Sunday, April 17, 2005

Vaccine Shortage? Bring It On!

“Memories are still fresh of 2001 and 2002, when the country did not have adequate supplies of five vaccines that together protect against eight diseases. That shortage did not lead to an increase in death or disease, but it did require physicians and clinics to ration and temporarily change the routine schedule of shots.”
This quote is from today’s Washington Post article titled, “Pediatric Vaccine Stockpile at Risk,” by David Brown. Take notice: no “increase in death or disease.” The scare this year from the flu vaccine shortage was also misplaced:

“After all the panic last fall over the vaccine shortage, the flu season is turning out to be milder than last year's severe bout…” [Associated Press: “CDC: Flu Season Less Severe Than Last Year,”]


There are also examples of people getting sick who got their shots. In Laguna Niguel, California, in 1992, there was a surge in reported cases of pertussis -- whooping cough, and the majority was in those children who had been vaccinated with the DPT shot.

The conclusion is, vaccines don’t work. If anything, they cause harm, which has been written about in this blog. To anyone still willing to be brainwashed by arcane remnants of science from the 1950’s, a time in which Senator McCarthy was calling fictitious people communists, when hula hoops were popular, and steak and potatoes for dinner was healthy—to those people who still want to believe that disrupting an infant’s immature immune system with injections of poisonous toxins – vaccines -- in order to bolster that undeveloped immunity—I am not going to appeal to them. To those who question the enormous vaccine program in the US—here’s the main reason to have doubts: MONEY.

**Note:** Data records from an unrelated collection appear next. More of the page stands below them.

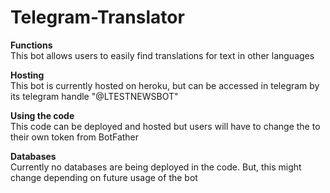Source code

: # Telegram-Translator

**Functions**\
This bot allows users to easily find translations for text in other languages

**Hosting**\
This bot is currently hosted on heroku, but can be accessed in telegram by its telegram handle "@LTESTNEWSBOT"

**Using the code**\
This code can be deployed and hosted but users will have to change the <token> to their own token from BotFather
  
  **Databases**\
  Currently no databases are being deployed in the code. But, this might change depending on future usage of the bot
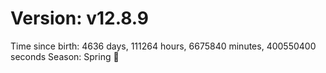 # Version: v12.8.9
Time since birth: 4636 days, 111264 hours, 6675840 minutes, 400550400 seconds
Season: Spring 🌸
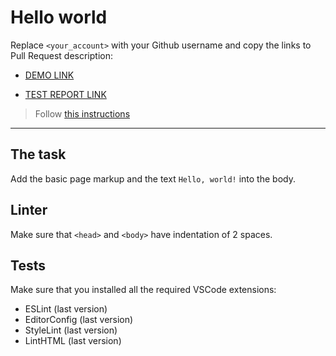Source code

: # Hello world

Replace `<your_account>` with your Github username and copy the links to Pull Request description:
- [DEMO LINK](https://alexkherson.github.io/layout_hello-world/)

- [TEST REPORT LINK](https://alexkherson.github.io/layout_hello-world/report/html_report/)

> Follow [this instructions](https://github.com/AlexKherson/layout_task-guideline/#how-to-solve-the-layout-tasks-on-github)
___

## The task

Add the basic page markup and the text `Hello, world!` into the body.

## Linter

Make sure that `<head>` and `<body>` have indentation of 2 spaces.

## Tests

Make sure that you installed all the required VSCode extensions:

- ESLint (last version)
- EditorConfig (last version)
- StyleLint (last version)
- LintHTML (last version)
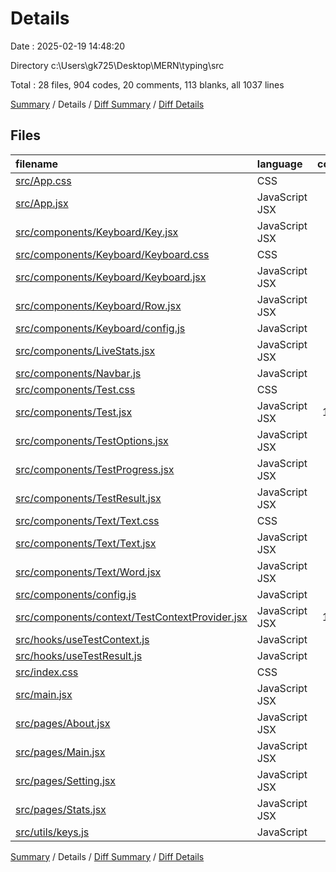 # Details

Date : 2025-02-19 14:48:20

Directory c:\\Users\\gk725\\Desktop\\MERN\\typing\\src

Total : 28 files,  904 codes, 20 comments, 113 blanks, all 1037 lines

[Summary](results.md) / Details / [Diff Summary](diff.md) / [Diff Details](diff-details.md)

## Files
| filename | language | code | comment | blank | total |
| :--- | :--- | ---: | ---: | ---: | ---: |
| [src/App.css](/src/App.css) | CSS | 69 | 0 | 3 | 72 |
| [src/App.jsx](/src/App.jsx) | JavaScript JSX | 29 | 1 | 4 | 34 |
| [src/components/Keyboard/Key.jsx](/src/components/Keyboard/Key.jsx) | JavaScript JSX | 23 | 0 | 3 | 26 |
| [src/components/Keyboard/Keyboard.css](/src/components/Keyboard/Keyboard.css) | CSS | 55 | 2 | 7 | 64 |
| [src/components/Keyboard/Keyboard.jsx](/src/components/Keyboard/Keyboard.jsx) | JavaScript JSX | 34 | 0 | 8 | 42 |
| [src/components/Keyboard/Row.jsx](/src/components/Keyboard/Row.jsx) | JavaScript JSX | 12 | 0 | 2 | 14 |
| [src/components/Keyboard/config.js](/src/components/Keyboard/config.js) | JavaScript | 6 | 0 | 1 | 7 |
| [src/components/LiveStats.jsx](/src/components/LiveStats.jsx) | JavaScript JSX | 78 | 0 | 8 | 86 |
| [src/components/Navbar.js](/src/components/Navbar.js) | JavaScript | 0 | 0 | 1 | 1 |
| [src/components/Test.css](/src/components/Test.css) | CSS | 60 | 0 | 4 | 64 |
| [src/components/Test.jsx](/src/components/Test.jsx) | JavaScript JSX | 111 | 1 | 8 | 120 |
| [src/components/TestOptions.jsx](/src/components/TestOptions.jsx) | JavaScript JSX | 0 | 0 | 1 | 1 |
| [src/components/TestProgress.jsx](/src/components/TestProgress.jsx) | JavaScript JSX | 14 | 0 | 3 | 17 |
| [src/components/TestResult.jsx](/src/components/TestResult.jsx) | JavaScript JSX | 66 | 0 | 5 | 71 |
| [src/components/Text/Text.css](/src/components/Text/Text.css) | CSS | 54 | 1 | 2 | 57 |
| [src/components/Text/Text.jsx](/src/components/Text/Text.jsx) | JavaScript JSX | 50 | 0 | 9 | 59 |
| [src/components/Text/Word.jsx](/src/components/Text/Word.jsx) | JavaScript JSX | 43 | 14 | 8 | 65 |
| [src/components/config.js](/src/components/config.js) | JavaScript | 2 | 0 | 1 | 3 |
| [src/components/context/TestContextProvider.jsx](/src/components/context/TestContextProvider.jsx) | JavaScript JSX | 109 | 0 | 11 | 120 |
| [src/hooks/useTestContext.js](/src/hooks/useTestContext.js) | JavaScript | 9 | 0 | 2 | 11 |
| [src/hooks/useTestResult.js](/src/hooks/useTestResult.js) | JavaScript | 0 | 0 | 1 | 1 |
| [src/index.css](/src/index.css) | CSS | 50 | 0 | 6 | 56 |
| [src/main.jsx](/src/main.jsx) | JavaScript JSX | 5 | 0 | 2 | 7 |
| [src/pages/About.jsx](/src/pages/About.jsx) | JavaScript JSX | 5 | 0 | 3 | 8 |
| [src/pages/Main.jsx](/src/pages/Main.jsx) | JavaScript JSX | 5 | 0 | 3 | 8 |
| [src/pages/Setting.jsx](/src/pages/Setting.jsx) | JavaScript JSX | 5 | 0 | 3 | 8 |
| [src/pages/Stats.jsx](/src/pages/Stats.jsx) | JavaScript JSX | 5 | 0 | 3 | 8 |
| [src/utils/keys.js](/src/utils/keys.js) | JavaScript | 5 | 1 | 1 | 7 |

[Summary](results.md) / Details / [Diff Summary](diff.md) / [Diff Details](diff-details.md)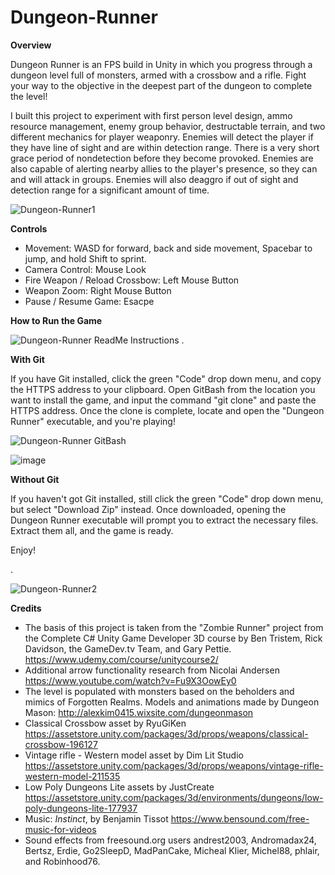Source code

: # Dungeon-Runner
**Overview**

  Dungeon Runner is an FPS build in Unity in which you progress through a dungeon level full of monsters, armed with a crossbow and a rifle. Fight your way to the objective in the deepest part of the dungeon to complete the level!

  I built this project to experiment with first person level design, ammo resource management, enemy group behavior, destructable terrain, and two different mechanics for player weaponry. 
  Enemies will detect the player if they have line of sight and are within detection range. There is a very short grace period of nondetection before they become provoked. Enemies are also capable of alerting nearby allies to the player's presence, so they can and will attack in groups.
  Enemies will also deaggro if out of sight and detection range for a significant amount of time.

  ![Dungeon-Runner1](https://github.com/H4lfdan/Dungeon-Runner/assets/105895180/1d619fd4-7d31-4fc4-b026-de4ad1d39d7e)


**Controls**
  - Movement: WASD for forward, back and side movement, Spacebar to jump, and hold Shift to sprint.
  - Camera Control: Mouse Look
  - Fire Weapon / Reload Crossbow: Left Mouse Button
  - Weapon Zoom: Right Mouse Button
  - Pause / Resume Game: Esacpe

**How to Run the Game**

  ![Dungeon-Runner ReadMe Instructions](https://github.com/H4lfdan/Dungeon-Runner/assets/105895180/d107044f-5a29-465d-828a-788054011b41)
  .

  **With Git**
  
  If you have Git installed, click the green "Code" drop down menu, and copy the HTTPS address to your clipboard.
  Open GitBash from the location you want to install the game, and input the command "git clone" and paste the HTTPS address. Once the clone is complete, locate and open the "Dungeon Runner" executable, and you're playing!
  
  ![Dungeon-Runner GitBash](https://github.com/H4lfdan/Dungeon-Runner/assets/105895180/2d8d1ab2-3a78-4eb2-b511-83737ec0d8b1)

  ![image](https://github.com/H4lfdan/Dungeon-Runner/assets/105895180/fe92a7e7-52ad-40d1-8352-2a98088eec40)



  **Without Git**

  If you haven't got Git installed, still click the green "Code" drop down menu, but select "Download Zip" instead. Once downloaded, opening the Dungeon Runner executable will prompt you to extract the necessary files. Extract them all, and the game is ready.

  Enjoy!

.


  ![Dungeon-Runner2](https://github.com/H4lfdan/Dungeon-Runner/assets/105895180/20075b8c-2cf7-4f4e-92f8-b6ca880a30f5)

 


**Credits**

  - The basis of this project is taken from the "Zombie Runner" project from the Complete C# Unity Game Developer 3D course by Ben Tristem, Rick Davidson, the GameDev.tv Team, and Gary Pettie. https://www.udemy.com/course/unitycourse2/
  - Additional arrow functionality research from Nicolai Andersen https://www.youtube.com/watch?v=Fu9X3OowEy0
  - The level is populated with monsters based on the beholders and mimics of Forgotten Realms. Models and animations made by Dungeon Mason: http://alexkim0415.wixsite.com/dungeonmason
  - Classical Crossbow asset by RyuGiKen https://assetstore.unity.com/packages/3d/props/weapons/classical-crossbow-196127
  - Vintage rifle - Western model asset by Dim Lit Studio https://assetstore.unity.com/packages/3d/props/weapons/vintage-rifle-western-model-211535
  - Low Poly Dungeons Lite assets by JustCreate https://assetstore.unity.com/packages/3d/environments/dungeons/low-poly-dungeons-lite-177937
  - Music: *Instinct*, by Benjamin Tissot https://www.bensound.com/free-music-for-videos
  - Sound effects from freesound.org users andrest2003, Andromadax24, Bertsz, Erdie, Go2SleepD, MadPanCake, Micheal Klier, Michel88, phlair, and Robinhood76. 

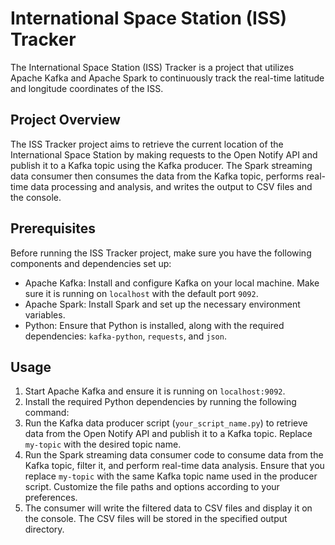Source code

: # International Space Station (ISS) Tracker

The International Space Station (ISS) Tracker is a project that utilizes Apache Kafka and Apache Spark to continuously track the real-time latitude and longitude coordinates of the ISS.

## Project Overview

The ISS Tracker project aims to retrieve the current location of the International Space Station by making requests to the Open Notify API and publish it to a Kafka topic using the Kafka producer. The Spark streaming data consumer then consumes the data from the Kafka topic, performs real-time data processing and analysis, and writes the output to CSV files and the console.

## Prerequisites

Before running the ISS Tracker project, make sure you have the following components and dependencies set up:

- Apache Kafka: Install and configure Kafka on your local machine. Make sure it is running on `localhost` with the default port `9092`.
- Apache Spark: Install Spark and set up the necessary environment variables.
- Python: Ensure that Python is installed, along with the required dependencies: `kafka-python`, `requests`, and `json`.

## Usage

1. Start Apache Kafka and ensure it is running on `localhost:9092`.
2. Install the required Python dependencies by running the following command:
3. Run the Kafka data producer script (`your_script_name.py`) to retrieve data from the Open Notify API and publish it to a Kafka topic. Replace `my-topic` with the desired topic name.
4. Run the Spark streaming data consumer code to consume data from the Kafka topic, filter it, and perform real-time data analysis. Ensure that you replace `my-topic` with the same Kafka topic name used in the producer script. Customize the file paths and options according to your preferences.
5. The consumer will write the filtered data to CSV files and display it on the console. The CSV files will be stored in the specified output directory.
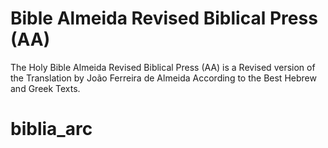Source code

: # Bible Almeida Revised Biblical Press (AA)

The Holy Bible Almeida Revised Biblical Press (AA) is a Revised version of the Translation by João Ferreira de Almeida According to the Best Hebrew and Greek Texts.
# biblia_arc
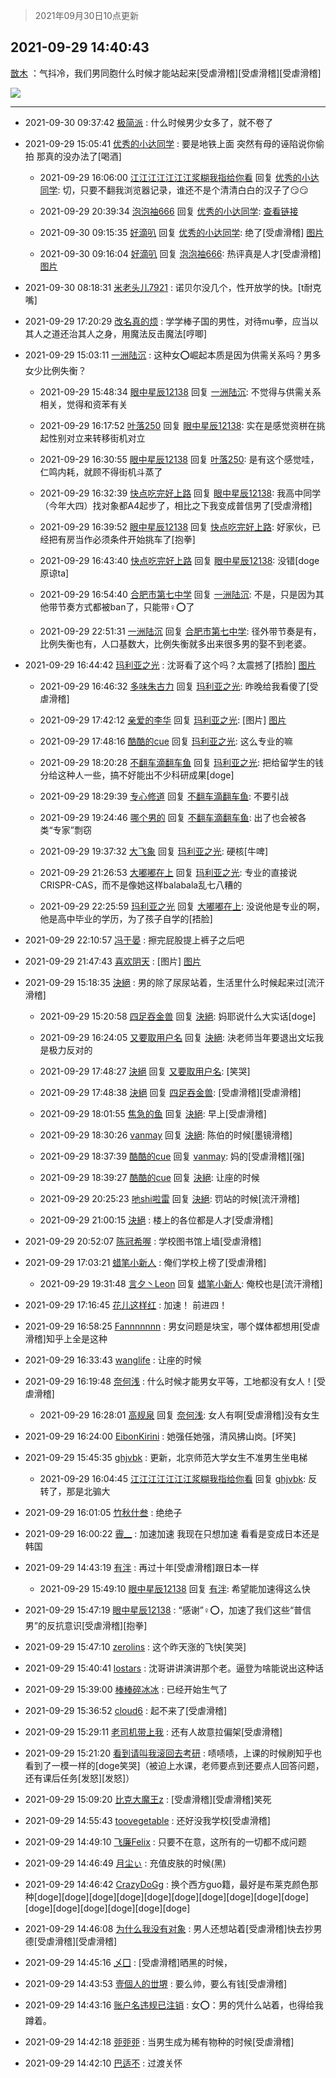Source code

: > 2021年09月30日10点更新
<link rel="stylesheet" href="https://cdn.jsdelivr.net/gh/taotie6/sampleJSON@main/css/photo_show.css">
<meta name="referrer" content="no-referrer" />


 ## 2021-09-29 14:40:43 

 [㪚木](https://www.coolapk.com/feed/30341949?shareKey=MWUyOWNjMTc1M2E2NjE1NDBlMjA~) ：气抖冷，我们男同胞什么时候才能站起来[受虐滑稽][受虐滑稽][受虐滑稽] 

<div class="album">
<img class="img-item" src="http://image.coolapk.com/feed/2021/0929/14/1081091_6f110d0c_7642_1294@756x915.jpeg" />
</div>

 ------- 

- 2021-09-30 09:37:42 [极简派](uid=2476378) : 什么时候男少女多了，就不卷了 

- 2021-09-29 15:05:41 [优秀的小达同学](uid=3114536) : 要是地铁上面 突然有母的诬陷说你偷拍 那真的没办法了[喝酒] 

    - 2021-09-29 16:06:00 [江江江江江江江浆糊我指给你看](uid=1389095) 回复 [优秀的小达同学](uid=3114536): 切，只要不翻我浏览器记录，谁还不是个清清白白的汉子了😏😏 

    - 2021-09-29 20:39:34 [泡泡袖666](uid=2844894) 回复 [优秀的小达同学](uid=3114536): <a class="feed-link-url" href="https://www.zhihu.com/question/457669583" title="https://www.zhihu.com/question/457669583" target="_blank" rel="nofollow">查看链接</a> 

    - 2021-09-30 09:15:35 [好滴叭](uid=5526219) 回复 [优秀的小达同学](uid=3114536): 绝了[受虐滑稽] [图片](http://image.coolapk.com/feed/2021/0930/09/5526219_17483847_4534_3255@1175x389.png)

    - 2021-09-30 09:16:04 [好滴叭](uid=5526219) 回复 [泡泡袖666](uid=2844894): 热评真是人才[受虐滑稽] [图片](http://image.coolapk.com/feed/2021/0930/09/5526219_17483847_4562_8404@1175x389.png)

- 2021-09-30 08:18:31 [米老头儿7921](uid=3247034) : 诺贝尔没几个，性开放学的快。[t耐克嘴] 

- 2021-09-29 17:20:29 [改名真的烦](uid=2838207) : 学学棒子国的男性，对待mu拳，应当以其人之道还治其人之身，用魔法反击魔法[哼唧] 

- 2021-09-29 15:03:11 [一洲陆沉](uid=889471) : 这种女⭕️崛起本质是因为供需关系吗？男多女少比例失衡？ 

    - 2021-09-29 15:48:34 [眼中星辰12138](uid=3377765) 回复 [一洲陆沉](uid=889471): 不觉得与供需关系相关，觉得和资苯有关 

    - 2021-09-29 16:17:52 [叶落250](uid=3714279) 回复 [眼中星辰12138](uid=3377765): 实在是感觉资栟在挑起性别对立来转移街机对立 

    - 2021-09-29 16:30:55 [眼中星辰12138](uid=3377765) 回复 [叶落250](uid=3714279): 是有这个感觉哇，仁鸣内耗，就顾不得街机斗蒸了 

    - 2021-09-29 16:32:39 [快点吃完好上路](uid=2452073) 回复 [眼中星辰12138](uid=3377765): 我高中同学（今年大四）找对象都A4起步了，相比之下我变成普信男了[受虐滑稽] 

    - 2021-09-29 16:39:52 [眼中星辰12138](uid=3377765) 回复 [快点吃完好上路](uid=2452073): 好家伙，已经把有房当作必须条件开始挑车了[抱拳] 

    - 2021-09-29 16:43:40 [快点吃完好上路](uid=2452073) 回复 [眼中星辰12138](uid=3377765): 没错[doge原谅ta] 

    - 2021-09-29 16:54:40 [合肥市第七中学](uid=3597151) 回复 [一洲陆沉](uid=889471): 不是，只是因为其他带节奏方式都被ban了，只能带♀⭕了 

    - 2021-09-29 22:51:31 [一洲陆沉](uid=889471) 回复 [合肥市第七中学](uid=3597151): 径外带节奏是有，比例失衡也有，人口基数大，比例失衡就多出来很多男的娶不到老婆。 

- 2021-09-29 16:44:42 [玛利亚之光](uid=3142203) : 沈哥看了这个吗？太震撼了[捂脸] [图片](http://image.coolapk.com/feed/2021/0929/16/3142203_d1611e71_5079_8143@1440x3120.jpeg)

    - 2021-09-29 16:46:32 [多味朱古力](uid=1614110) 回复 [玛利亚之光](uid=3142203): 昨晚给我看傻了[受虐滑稽] 

    - 2021-09-29 17:42:12 [亲爱的李华](uid=1323228) 回复 [玛利亚之光](uid=3142203): [图片] [图片](http://image.coolapk.com/feed/2021/0929/17/1323228_22165b85_8529_4216@900x672.gif)

    - 2021-09-29 17:48:16 [酷酷的cue](uid=2882563) 回复 [玛利亚之光](uid=3142203): 这么专业的嘛 

    - 2021-09-29 18:20:28 [不翻车滴翻车鱼](uid=2755635) 回复 [玛利亚之光](uid=3142203): 把给留学生的钱分给这种人一些，搞不好能出不少科研成果[doge] 

    - 2021-09-29 18:29:39 [专心修道](uid=3218687) 回复 [不翻车滴翻车鱼](uid=2755635): 不要引战 

    - 2021-09-29 19:24:46 [哪个男的](uid=1057736) 回复 [不翻车滴翻车鱼](uid=2755635): 出了也会被各类“专家”剽窃 

    - 2021-09-29 19:37:32 [大飞象](uid=1684128) 回复 [玛利亚之光](uid=3142203): 硬核[牛啤] 

    - 2021-09-29 21:26:53 [大嘟嘟在上](uid=4316956) 回复 [玛利亚之光](uid=3142203): 专业的直接说CRISPR-CAS，而不是像她这样balabala乱七八糟的 

    - 2021-09-29 22:25:59 [玛利亚之光](uid=3142203) 回复 [大嘟嘟在上](uid=4316956): 没说他是专业的啊，他是高中毕业的学历，为了孩子自学的[捂脸] 

- 2021-09-29 22:10:57 [冯于晏](uid=2980763) : 擦完屁股提上裤子之后吧 

- 2021-09-29 21:47:43 [喜欢阴天](uid=12592104) : [图片] [图片](http://image.coolapk.com/feed/2021/0912/13/838821_a22d7a5f_4735_4479@720x1025.jpeg)

- 2021-09-29 15:18:35 [決絕](uid=2288436) : 男的除了尿尿站着，生活里什么时候起来过[流汗滑稽] 

    - 2021-09-29 15:20:58 [四足吞金兽](uid=2416312) 回复 [決絕](uid=2288436): 妈耶说什么大实话[doge] 

    - 2021-09-29 16:24:05 [又要取用户名](uid=4165690) 回复 [決絕](uid=2288436): 決老师当年要退出文坛我是极力反对的 

    - 2021-09-29 17:48:27 [決絕](uid=2288436) 回复 [又要取用户名](uid=4165690): [笑哭] 

    - 2021-09-29 17:48:38 [決絕](uid=2288436) 回复 [四足吞金兽](uid=2416312): [受虐滑稽][受虐滑稽] 

    - 2021-09-29 18:01:55 [焦急的鱼](uid=1066955) 回复 [決絕](uid=2288436): 早上[受虐滑稽] 

    - 2021-09-29 18:30:26 [vanmay](uid=581116) 回复 [決絕](uid=2288436): 陈伯的时候[墨镜滑稽] 

    - 2021-09-29 18:37:39 [酷酷的cue](uid=2882563) 回复 [vanmay](uid=581116): 妈的[受虐滑稽][强] 

    - 2021-09-29 18:39:27 [酷酷的cue](uid=2882563) 回复 [決絕](uid=2288436): 让座的时候 

    - 2021-09-29 20:25:23 [吔shi啦雷](uid=3533122) 回复 [決絕](uid=2288436): 罚站的时候[流汗滑稽] 

    - 2021-09-29 21:00:15 [決絕](uid=2288436) : 楼上的各位都是人才[受虐滑稽] 

- 2021-09-29 20:52:07 [陈冠希喔](uid=992843) : 学校图书馆上墙[受虐滑稽] 

- 2021-09-29 17:03:21 [蜡笔小新人](uid=4236945) : 俺们学校上榜了[受虐滑稽] 

    - 2021-09-29 19:31:48 [言夕丶Leon](uid=4960899) 回复 [蜡笔小新人](uid=4236945): 俺校也是[流汗滑稽] 

- 2021-09-29 17:16:45 [花儿这样红](uid=3618501) : 加速！
前进四！ 

- 2021-09-29 16:58:25 [Fannnnnnn](uid=946031) : 男女问题是块宝，哪个媒体都想用[受虐滑稽]知乎上全是这种 

- 2021-09-29 16:33:43 [wanglife](uid=1592121) : 让座的时候 

- 2021-09-29 16:19:48 [奈何浅](uid=1884562) : 什么时候才能男女平等，工地都没有女人！[受虐滑稽] 

    - 2021-09-29 16:28:01 [高规泉](uid=1123484) 回复 [奈何浅](uid=1884562): 女人有啊[受虐滑稽]没有女生 

- 2021-09-29 16:24:00 [EibonKirini](uid=470332) : 她强任她强，清风拂山岗。[坏笑] 

- 2021-09-29 15:45:35 [ghjvbk](uid=8161059) : 更新，北京师范大学女生不准男生坐电梯 

    - 2021-09-29 16:04:45 [江江江江江江江浆糊我指给你看](uid=1389095) 回复 [ghjvbk](uid=8161059): 反转了，那是北骟大 

- 2021-09-29 16:01:05 [竹秋什叁](uid=2319428) : 绝绝子 

- 2021-09-29 16:00:22 [霽__](uid=2393793) : 加速加速  我现在只想加速  看看是变成日本还是韩国 

- 2021-09-29 14:43:19 [有泮](uid=3076612) : 再过十年[受虐滑稽]跟日本一样 

    - 2021-09-29 15:49:10 [眼中星辰12138](uid=3377765) 回复 [有泮](uid=3076612): 希望能加速得这么快 

- 2021-09-29 15:47:19 [眼中星辰12138](uid=3377765) : “感谢”♀⭕，加速了我们这些“普信男”的反抗意识[受虐滑稽][抱拳] 

- 2021-09-29 15:47:10 [zerolins](uid=4255244) : 这个昨天涨的飞快[笑哭] 

- 2021-09-29 15:40:41 [lostars](uid=2165786) : 沈哥讲讲演讲那个老。逼登为啥能说出这种话 

- 2021-09-29 15:39:00 [棒棒碎冰冰](uid=13582511) : 已经开始生气了 

- 2021-09-29 15:36:52 [cloud6](uid=852635) : 起不来了[受虐滑稽] 

- 2021-09-29 15:29:11 [老司机带上我](uid=1912353) : 还有人故意拉偏架[受虐滑稽] 

- 2021-09-29 15:21:20 [看到请叫我滚回去考研](uid=3241499) : 啧啧啧，上课的时候刷知乎也看到了一模一样的[doge笑哭]（被迫上水课，老师要点到还要点人回答问题，还有课后任务[发怒][发怒]） 

- 2021-09-29 15:09:20 [比克大魔王z](uid=824574) : [受虐滑稽][受虐滑稽]笑死 

- 2021-09-29 14:55:43 [toovegetable](uid=2180995) : 还好没我学校[受虐滑稽] 

- 2021-09-29 14:49:10 [飞廉Felix](uid=900024) : 只要不在意，这所有的一切都不成问题 

- 2021-09-29 14:46:49 [月尘ぃ](uid=1470659) : 充值皮肤的时候(黑) 

- 2021-09-29 14:46:42 [CrazyDoGg](uid=1508206) : 换个西方guo籍，最好是布莱克颜色那种[doge][doge][doge][doge][doge][doge][doge][doge][doge][doge][doge][doge][doge][doge][doge][doge] 

- 2021-09-29 14:46:08 [为什么我没有对象](uid=2236988) : 男人还想站着[受虐滑稽]快去抄男德[受虐滑稽][受虐滑稽] 

- 2021-09-29 14:45:16 [乄囗](uid=759206) : [受虐滑稽]晒黑的时候， 

- 2021-09-29 14:43:53 [壹個人的丗堺](uid=1461483) : 要么帅，要么有钱[受虐滑稽] 

- 2021-09-29 14:43:16 [账户名违规已注销](uid=1039732) : 女⭕️：男的凭什么站着，也得给我蹲着。 

- 2021-09-29 14:42:18 [戼戼戼](uid=4044548) : 当男生成为稀有物种的时候[受虐滑稽] 

- 2021-09-29 14:42:10 [巴适不](uid=4181525) : 过渡关怀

It’s all about money and the bottom line, and not about our children’s’ well-being. Vaccine manufacturers, huge pharmaceutical conglomerates, have a product that the government wants every single child in America to get. Even General Motors doesn’t have that kind of sponsorship! But these companies—Merck, GlaxoSmithKline, Chiron and others—have directors and investors who require a growing profit, and anything that prevents that growth has to be dealt with.

When you and I earn a dollar, it adds into our income total, and is taxable. When large corporations receive dollars, how it adds into their bottom lines is a game of bookkeeping that keeps our friends who are CPA’s in business. Sometimes a company can indicate revenue when they haven’t received the actual dollars yet, and sometimes they can avoid showing revenue as taxable even though they have received the money. Some companies even play games with the bookkeeping that may not be entirely ethical, or even legal.

According to Brown’s article on the pediatric vaccine stockpile shortage,

“No one has accused the vaccine manufacturers of wrongdoing.”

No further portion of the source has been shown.